本研究科は、国内では西日本地域において国外では東アジア・東南アジアにおいて<技術経営>者を目指す人々の「最優先志望」となることを目指します。本研究科は西日本の経済を牽引する、技術を核とする企業・組織から学生を受け入れ、各学生が自らの所属企業・組織における問題をグローバルな視点で解決できるような教育を実施します。

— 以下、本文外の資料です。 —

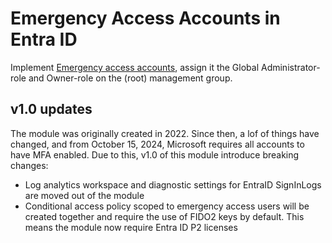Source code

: # Emergency Access Accounts in Entra ID

Implement [Emergency access accounts](https://docs.microsoft.com/en-us/azure/active-directory/roles/security-emergency-access), assign it the Global Administrator-role and Owner-role on the (root) management group.

## v1.0 updates

The module was originally created in 2022. Since then, a lof of things have changed, and from October 15, 2024, Microsoft requires all accounts to have MFA enabled. Due to this, v1.0 of this module introduce breaking changes:

- Log analytics workspace and diagnostic settings for EntraID SignInLogs are moved out of the module
- Conditional access policy scoped to emergency access users will be created together and require the use of FIDO2 keys by default. This means the module now require Entra ID P2 licenses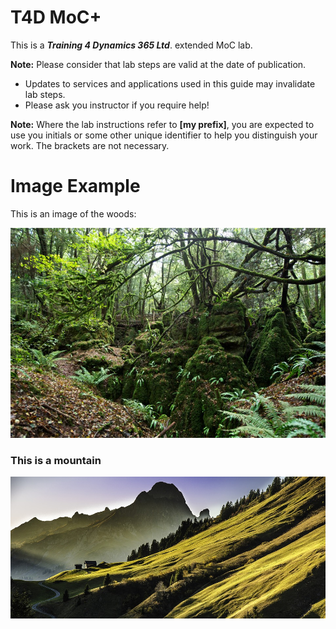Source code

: # T4D MoC+

This is a _**Training 4 Dynamics 365 Ltd**_. extended MoC lab.

__Note:__ Please consider that lab steps are valid at the date of publication. 
* Updates to services and applications used in this guide may invalidate lab steps. 
* Please ask you instructor if you require help!

__Note:__ Where the lab instructions refer to **[my prefix]**, you are expected to use you initials or some other unique identifier to help you distinguish your work. The brackets are not necessary. 

# Image Example

This is an image of the woods: 

![Image of the Woods](https://raw.githubusercontent.com/JamieElls/MB-210-Dynamics365forSales/jamie-testing/Allfiles/Resources/LAB%5BMB-210%5D_T4D_README/woods.jpg)

### This is a mountain

![Image of mountains](https://raw.githubusercontent.com/JamieElls/MB-210-Dynamics365forSales/jamie-testing/Allfiles/Resources/LAB%5BMB-210%5D_T4D_README/mountain-landscape.jpg)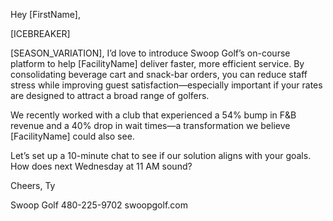 Hey [FirstName],

[ICEBREAKER]

[SEASON_VARIATION], I’d love to introduce Swoop Golf’s on-course platform to help [FacilityName] deliver faster, more efficient service. By consolidating beverage cart and snack-bar orders, you can reduce staff stress while improving guest satisfaction—especially important if your rates are designed to attract a broad range of golfers.

We recently worked with a club that experienced a 54% bump in F&B revenue and a 40% drop in wait times—a transformation we believe [FacilityName] could also see.

Let’s set up a 10-minute chat to see if our solution aligns with your goals. How does next Wednesday at 11 AM sound?

Cheers,
Ty

Swoop Golf
480-225-9702
swoopgolf.com

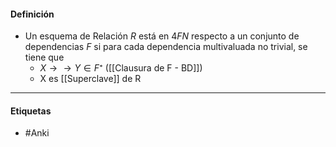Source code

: #### Definición
- Un esquema de Relación $R$ está en $4FN$ respecto a un conjunto de dependencias $F$ si para cada dependencia multivaluada no trivial, se tiene que
	- $X\rightarrow\rightarrow Y\in F⁺$  ([[Clausura de F - BD]])
	- X es [[Superclave]] de R
***
#### Etiquetas
- #Anki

また、本研究科は<技術経営>者を目指す、東アジア・東南アジアの留学生を受け入れ、日本の産業に接しながら、技術経営に関する高度な教育を受ける場を提供します。さらに、本研究科では日本人学生と留学生を交流させます。これにより、日本人学生にはアジア新興国のダイナミズムを感じさせ、西日本の産業の活性化させるためのヒントを与え、留学生には日本の産業人の知見を直接学ぶ機会を与えます。これらの教育実施により本研究科の評価を高め、西日本およびアジアにおいて<技術経営>者を目指す人々にとって魅力的な大学院となることを目指します。本研究科では、本ビジョン実現のために必要な教育・研究・運営に関わる戦略を立案し、実行します。


ディプロマ・ポリシー

本研究科では、技術と経営の二つの視点から問題に取り組み、創造的な成果を生み出していくことのできる<技術経営>者を養成することを目的としています。所定の期間在学し、所定の単位を修得し、下記の知識や能力を身に付け、修了審査に合格した学生に「技術経営修士(専門職)」の学位を授与します。


【共通する総合的な能力】

  • イノベーションの意義や創発するための方法論について学問横断的に学習・理解し、その知識を主体的に実務に活用・応用する能力
  • 高い倫理観を持って他社と協調して事業活動に取り組む態度を涵養し、社会に貢献する能力具体的な能力として、以下のいずれかを身に付ける


【具体的な能力として、以下のいずれかを身に付ける】

  • 研究開発や事業活動などを組織的に遂行するために必要な知識を学び、自らの課題を正しく把握し、それらに合理的かつ効率的に対処する能力
  • 経済法則の原理と価値の計測方法を正しく学習・理解し、事業活動の成果を経済的価値に結びつける能力
  • 知的資産の重要性を理解し、事業遂行に役立てていく仕組みや方法を修得したうえで、自らアイデイアを創出し知的資産化する能力
  • グローバルなフィールドで活躍できるように、多様な社会や文化を理解するとともに、自ら仮説を立てて研究方法を構築し、遂行する能力

カリキュラム・ポリシー

本研究科では、ディプロマ・ポリシーに掲げる人材を養成するために、学生の多様なバックグラウンドやニーズを踏まえて教育科目を体系的・段階的に編成し、教育内容、教育方法及び学修成果の評価についての方針を以下に定めます。


1. 教育課程・教育内容

  • <技術経営>者として最低限習得しておくべき技術と経営に関する基本的理論及び分析手法を、必修科目である基盤科目群で学習します。
  • 基盤科目で習得した理論や分析手法を、学生が自らのバックグラウンドに応じた形で体系的に深堀りするために、選択必修科目である展開科目群で学習します。
  • 基盤科目群、展開科目群で習得した理論や分析手法を、応用科目群で今日的なテーマに適用し、学生の応用力や実践力を高めます。
  • 講義科目等で獲得した見識を自らが設定した課題に適用し、技術と経営の複眼的な視点から社会や企業、組織における様々な問題に対して解決を目指して取り組む力を養うために特定課題研究を実施します。
  • グローバルなフィールドで活躍する<技術経営>者として必要な外国語でのコミュニケーション能力向上と、他国における技術経営に関する知識習得の機会を提供するために、特別科目を設けます。


2. 教育方法

    技術経営の基礎となる「理論」とビジネスの現場での「実務」の効果的な架橋教育を行うために、座学スタイルに加え、具体的な事例に基づいた演習を多く取り入れた教育を行います。それにより、技術に関する幅広い知識、技術経営の理論やスキル、戦略的思考力の涵養を図ります。また、学生の主体的な学びを推進するために、アクティブ・ラーニングを導入し、グループワークなどのディスカッションを適宜取り入れ、課題探求・解決学習、 実践的教育を行います。


3. 学修成果の評価

  • 試験・レポート等に基づき、学修成果の到達度を厳格に評価します。
  • 2年間の学修成果は、基礎科目(必修)、展開科目(選択必修)、応用科目(選択必修)、特別科目(選択)の修得単位数に加え、特定課題研究(必修)の成果によって、総括的に評価を行います。